BRUSSELS (AP) — The Roman Catholic Church in Belgium said Monday it is willing to pay compensation to victims of sexual abuse by clergy to help those abused restore their dignity.
Belgium’s bishops and religious leaders said in a statement they are “deeply touched and distraught” by revelations over the past year, when more than 500 witnesses came forward with harrowing accounts of molestation in the country by Catholic clergy spanning decades.
But the leader of a group of survivors said she would put her faith only in actions, not in anything the bishops said.
“Whatever the bishops are saying is blah, blah,” said Lieve Halsberghe, the leader in Belgium of Snap, the Survivors Network of Those Abused by Priests. “We need to see action before we believe anything they say.”
The decision follows months of wavering and deliberations within the church on how best to deal with the crisis, which has shaken the institution to its core.
The religious leaders said in a statement that the abuse had “given the victims great suffering and left traumas, which often lasted for many years.”
They said they regretted the suffering and trauma “wholeheartedly” and “appreciated the courage of the victims to come forward with the painful facts.”
For years, victims organizations complained that the religious leadership totally ignored their pleas and protected abusing priests by simply moving them from parish to parish instead of punishing them.
A parliamentary inquiry committee set up in the wake of the scandal heard church officials acknowledge that they often were aloof to abuse problems and the needs of the victims.
The church officials said that, in the wake of the inquiry, they had agreed to enter arbitration to consider compensation in cases where the legal time limit for filing suit has expired. Compensation would be agreed to on a case-by-case basis.

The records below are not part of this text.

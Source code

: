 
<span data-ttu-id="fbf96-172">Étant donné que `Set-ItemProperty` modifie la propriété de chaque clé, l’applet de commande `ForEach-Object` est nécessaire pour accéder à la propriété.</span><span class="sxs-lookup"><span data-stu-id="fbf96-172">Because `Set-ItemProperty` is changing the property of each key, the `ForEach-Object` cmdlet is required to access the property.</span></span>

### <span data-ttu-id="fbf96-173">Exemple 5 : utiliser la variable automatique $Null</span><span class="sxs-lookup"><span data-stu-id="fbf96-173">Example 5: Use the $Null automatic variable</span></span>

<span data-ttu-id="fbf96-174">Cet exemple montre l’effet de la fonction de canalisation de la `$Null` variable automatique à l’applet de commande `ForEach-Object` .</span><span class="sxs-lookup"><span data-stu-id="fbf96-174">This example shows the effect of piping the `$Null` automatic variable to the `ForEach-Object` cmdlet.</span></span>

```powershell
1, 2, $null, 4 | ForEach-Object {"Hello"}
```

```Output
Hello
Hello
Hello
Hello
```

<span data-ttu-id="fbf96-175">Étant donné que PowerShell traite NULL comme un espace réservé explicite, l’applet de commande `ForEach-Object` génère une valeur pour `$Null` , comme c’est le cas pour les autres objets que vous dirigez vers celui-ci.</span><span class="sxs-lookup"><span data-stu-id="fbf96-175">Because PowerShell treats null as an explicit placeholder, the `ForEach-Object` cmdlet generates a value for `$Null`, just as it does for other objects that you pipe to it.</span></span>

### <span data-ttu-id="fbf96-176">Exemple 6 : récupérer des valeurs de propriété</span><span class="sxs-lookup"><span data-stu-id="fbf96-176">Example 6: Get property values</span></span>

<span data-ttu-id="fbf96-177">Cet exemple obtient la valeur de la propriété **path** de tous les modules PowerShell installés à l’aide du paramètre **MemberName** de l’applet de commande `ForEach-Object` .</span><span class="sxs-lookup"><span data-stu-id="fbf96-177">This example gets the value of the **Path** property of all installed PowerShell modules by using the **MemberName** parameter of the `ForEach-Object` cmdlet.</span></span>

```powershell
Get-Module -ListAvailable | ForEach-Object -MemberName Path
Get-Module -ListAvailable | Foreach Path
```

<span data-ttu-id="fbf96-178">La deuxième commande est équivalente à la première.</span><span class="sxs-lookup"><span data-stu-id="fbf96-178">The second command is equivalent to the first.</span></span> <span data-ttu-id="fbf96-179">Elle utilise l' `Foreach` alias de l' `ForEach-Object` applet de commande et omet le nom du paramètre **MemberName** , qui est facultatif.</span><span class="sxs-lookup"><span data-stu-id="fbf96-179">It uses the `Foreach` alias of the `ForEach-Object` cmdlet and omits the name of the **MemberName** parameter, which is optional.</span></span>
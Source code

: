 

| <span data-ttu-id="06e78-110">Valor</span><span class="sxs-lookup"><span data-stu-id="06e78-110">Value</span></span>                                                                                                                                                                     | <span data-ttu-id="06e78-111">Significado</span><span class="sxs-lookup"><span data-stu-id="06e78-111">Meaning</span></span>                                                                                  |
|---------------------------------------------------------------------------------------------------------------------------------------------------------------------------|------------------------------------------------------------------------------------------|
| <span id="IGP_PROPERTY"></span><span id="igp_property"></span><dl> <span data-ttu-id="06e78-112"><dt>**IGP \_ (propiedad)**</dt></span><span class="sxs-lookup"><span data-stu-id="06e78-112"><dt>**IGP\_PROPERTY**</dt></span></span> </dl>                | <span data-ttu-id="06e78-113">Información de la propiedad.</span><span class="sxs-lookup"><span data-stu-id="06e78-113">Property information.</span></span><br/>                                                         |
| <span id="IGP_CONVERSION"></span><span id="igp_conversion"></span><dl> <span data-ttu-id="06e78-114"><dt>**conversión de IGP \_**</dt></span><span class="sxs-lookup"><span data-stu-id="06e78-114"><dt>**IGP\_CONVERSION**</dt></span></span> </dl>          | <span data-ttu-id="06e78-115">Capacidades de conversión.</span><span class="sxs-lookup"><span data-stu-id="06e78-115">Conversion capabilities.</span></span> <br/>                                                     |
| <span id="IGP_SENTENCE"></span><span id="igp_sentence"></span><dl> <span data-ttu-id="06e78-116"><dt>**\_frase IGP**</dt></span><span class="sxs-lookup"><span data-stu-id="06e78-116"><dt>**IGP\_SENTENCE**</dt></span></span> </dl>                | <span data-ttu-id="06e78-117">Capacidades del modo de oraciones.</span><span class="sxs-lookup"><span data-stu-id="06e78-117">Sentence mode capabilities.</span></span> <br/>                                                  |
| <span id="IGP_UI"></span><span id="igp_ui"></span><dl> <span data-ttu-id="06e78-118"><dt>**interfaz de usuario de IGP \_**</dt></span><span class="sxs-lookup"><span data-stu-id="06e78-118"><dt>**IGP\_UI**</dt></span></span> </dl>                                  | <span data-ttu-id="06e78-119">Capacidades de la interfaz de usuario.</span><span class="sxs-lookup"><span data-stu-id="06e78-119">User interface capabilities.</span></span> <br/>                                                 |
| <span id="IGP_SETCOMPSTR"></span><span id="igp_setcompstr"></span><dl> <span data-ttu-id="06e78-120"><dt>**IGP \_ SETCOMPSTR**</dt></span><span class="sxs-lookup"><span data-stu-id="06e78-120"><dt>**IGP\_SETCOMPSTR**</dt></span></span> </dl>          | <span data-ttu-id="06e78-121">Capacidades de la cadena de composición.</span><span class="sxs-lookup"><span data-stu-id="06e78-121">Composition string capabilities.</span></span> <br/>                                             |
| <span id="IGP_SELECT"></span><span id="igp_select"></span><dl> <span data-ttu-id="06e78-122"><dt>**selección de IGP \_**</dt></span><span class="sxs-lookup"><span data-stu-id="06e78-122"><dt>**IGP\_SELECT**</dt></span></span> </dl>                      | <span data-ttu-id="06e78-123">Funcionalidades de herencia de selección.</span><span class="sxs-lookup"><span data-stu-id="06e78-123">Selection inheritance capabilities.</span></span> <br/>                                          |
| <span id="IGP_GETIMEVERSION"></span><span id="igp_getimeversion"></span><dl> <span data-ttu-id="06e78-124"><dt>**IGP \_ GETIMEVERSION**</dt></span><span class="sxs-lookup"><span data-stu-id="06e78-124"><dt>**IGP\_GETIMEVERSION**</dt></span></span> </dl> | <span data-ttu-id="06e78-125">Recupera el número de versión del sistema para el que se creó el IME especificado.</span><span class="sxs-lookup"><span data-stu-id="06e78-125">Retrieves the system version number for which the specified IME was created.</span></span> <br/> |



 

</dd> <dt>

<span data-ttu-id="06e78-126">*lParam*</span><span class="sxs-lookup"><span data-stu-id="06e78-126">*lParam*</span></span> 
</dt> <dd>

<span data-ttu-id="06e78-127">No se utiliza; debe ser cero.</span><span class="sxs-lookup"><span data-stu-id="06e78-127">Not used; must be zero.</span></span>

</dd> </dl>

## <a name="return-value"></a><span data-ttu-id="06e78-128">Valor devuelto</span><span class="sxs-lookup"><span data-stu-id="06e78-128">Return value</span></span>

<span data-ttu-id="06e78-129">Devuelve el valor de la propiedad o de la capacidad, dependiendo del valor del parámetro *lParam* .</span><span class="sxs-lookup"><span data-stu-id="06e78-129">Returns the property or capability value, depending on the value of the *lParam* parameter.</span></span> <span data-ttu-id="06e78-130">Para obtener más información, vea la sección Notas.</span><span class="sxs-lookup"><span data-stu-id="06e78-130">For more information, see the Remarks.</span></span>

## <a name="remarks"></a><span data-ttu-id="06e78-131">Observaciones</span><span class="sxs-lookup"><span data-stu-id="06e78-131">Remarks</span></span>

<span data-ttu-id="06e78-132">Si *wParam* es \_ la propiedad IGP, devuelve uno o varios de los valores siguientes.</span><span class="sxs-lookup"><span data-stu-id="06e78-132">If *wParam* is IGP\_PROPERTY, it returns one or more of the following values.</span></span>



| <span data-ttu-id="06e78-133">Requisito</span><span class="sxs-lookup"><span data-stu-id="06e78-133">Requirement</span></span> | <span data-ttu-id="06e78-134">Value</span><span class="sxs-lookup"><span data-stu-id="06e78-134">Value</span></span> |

They also vowed it would never happen again.
“The bishops and religious leaders are unanimous and steadfast to do all possible to make sure such serious facts, which society rightly deplores, never happen again,” the statement said.
Ms. Halsberghe greeted that statement with derision, saying the abuse may be continuing today. She said her group is working on the cases of priests who have been abusing for four or five decades yet continue to be allowed by the church to take care of “minors in precarious situations — poor, with no power.”
“The bishops know that the justice system in Belgium is weak, the judiciary is very weak, and they are trying to hide behind it,” she said.
The statement by the religious leaders said they want to “help victims restore their dignity and, according to their needs, provide financial help.”
A former Belgian bishop at the center of one of the Roman Catholic Church’s biggest pedophile scandals said last month that he had abused two nephews and insisted he had no plans to abandon the priesthood.
Former Bishop Roger Vangheluwe called 13 years of sexual abuse of one nephew, which started at age 5, as no more than “a little piece of intimacy.” He said the abuse of a second nephew was very short.
Bishop Vangheluwe said last month he fully realized what he did was wrong and often went to confession about it. The 74-year-old bishop resigned a year ago, just as the sex abuse scandal was spreading across Europe.
The church long pleaded for time to set up a system to punish all abusers and provide some measure of relief for victims.
But Ms. Halsberghe said she feared any compensation might come only in exchange for an agreement to keep quiet, saying past payoffs had carried confidentiality agreements.
“I think this is a cruel thing and absolutely against human rights,” she said. “Survivors need to talk to heal. You cannot heal without talking.”